■ **THE DATA**
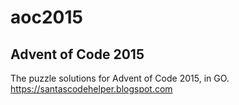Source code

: # aoc2015
## Advent of Code 2015

The puzzle solutions for Advent of Code 2015, in GO.
https://santascodehelper.blogspot.com
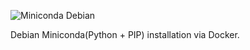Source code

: ![Miniconda Debian](https://it-black.ru/wp-content/uploads/2020/12/docker_cyber_2.jpeg)

Debian Miniconda(Python + PIP) installation via Docker.
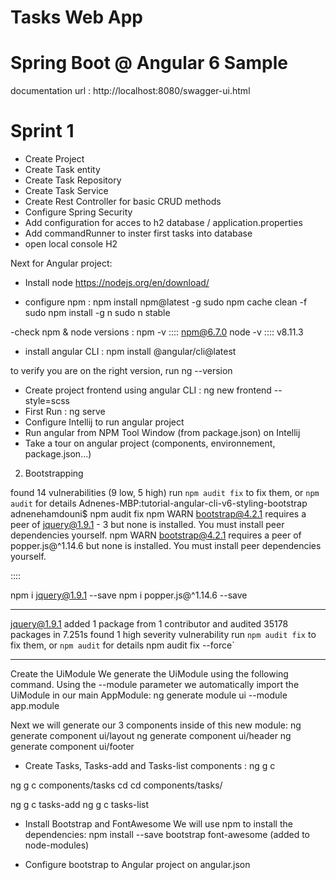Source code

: # Tasks Web App

# Spring Boot @ Angular 6 Sample

documentation url : http://localhost:8080/swagger-ui.html

# Sprint 1

- Create Project
- Create Task entity
- Create Task Repository
- Create Task Service
- Create Rest Controller for basic CRUD methods
- Configure Spring Security
- Add configuration for acces to h2 database / application.properties 
- Add commandRunner to inster first tasks into database
- open local console H2

Next for Angular project:

- Install node https://nodejs.org/en/download/

- configure npm : npm install npm@latest -g
sudo npm cache clean -f
sudo npm install -g n
sudo n stable

-check npm & node versions : 
npm -v :::: npm@6.7.0
node -v :::: v8.11.3


- install angular CLI : npm install @angular/cli@latest

to verify you are on the right version, run ng --version

- Create project frontend using angular CLI : ng new frontend --style=scss
- First Run : ng serve
- Configure Intellij to run angular project
- Run angular from NPM Tool Window (from package.json) on Intellij
- Take a tour on angular project (components, environnement, package.json...)


2. Bootstrapping

found 14 vulnerabilities (9 low, 5 high)
  run `npm audit fix` to fix them, or `npm audit` for details
Adnenes-MBP:tutorial-angular-cli-v6-styling-bootstrap adnenehamdouni$ npm audit fix
npm WARN bootstrap@4.2.1 requires a peer of jquery@1.9.1 - 3 but none is installed. You must install peer dependencies yourself.
npm WARN bootstrap@4.2.1 requires a peer of popper.js@^1.14.6 but none is installed. You must install peer dependencies yourself.

:::: 

npm i jquery@1.9.1 --save
npm i popper.js@^1.14.6 --save

----------
 jquery@1.9.1
added 1 package from 1 contributor and audited 35178 packages in 7.251s
found 1 high severity vulnerability
  run `npm audit fix` to fix them, or `npm audit` for details
npm audit fix --force`

----------

Create the UiModule
We generate the UiModule using the following command. Using the --module parameter we automatically import the UiModule in our main AppModule:
ng generate module ui --module app.module

Next we will generate our 3 components inside of this new module:
ng generate component ui/layout
ng generate component ui/header
ng generate component ui/footer


- Create Tasks, Tasks-add and Tasks-list components : ng g c

ng g c components/tasks
cd cd components/tasks/

ng g c tasks-add
ng g c tasks-list

- Install Bootstrap and FontAwesome
  We will use npm to install the dependencies:
  npm install --save bootstrap font-awesome (added to node-modules)


- Configure bootstrap to Angular project on angular.json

■ **WHAT THIS TASK INVOLVES**
Your answer should be the lines of the listing above between the line holding "adnenehamdouni$ npm audit fix" and the line holding "ng generate component ui/footer", inclusive, restated word for word and alone.

■ **OUTPUT BELOW**
Adnenes-MBP:tutorial-angular-cli-v6-styling-bootstrap adnenehamdouni$ npm audit fix
npm WARN bootstrap@4.2.1 requires a peer of jquery@1.9.1 - 3 but none is installed. You must install peer dependencies yourself.
npm WARN bootstrap@4.2.1 requires a peer of popper.js@^1.14.6 but none is installed. You must install peer dependencies yourself.

:::: 

npm i jquery@1.9.1 --save
npm i popper.js@^1.14.6 --save

----------
 jquery@1.9.1
added 1 package from 1 contributor and audited 35178 packages in 7.251s
found 1 high severity vulnerability
  run `npm audit fix` to fix them, or `npm audit` for details
npm audit fix --force`

----------

Create the UiModule
We generate the UiModule using the following command. Using the --module parameter we automatically import the UiModule in our main AppModule:
ng generate module ui --module app.module

Next we will generate our 3 components inside of this new module:
ng generate component ui/layout
ng generate component ui/header
ng generate component ui/footer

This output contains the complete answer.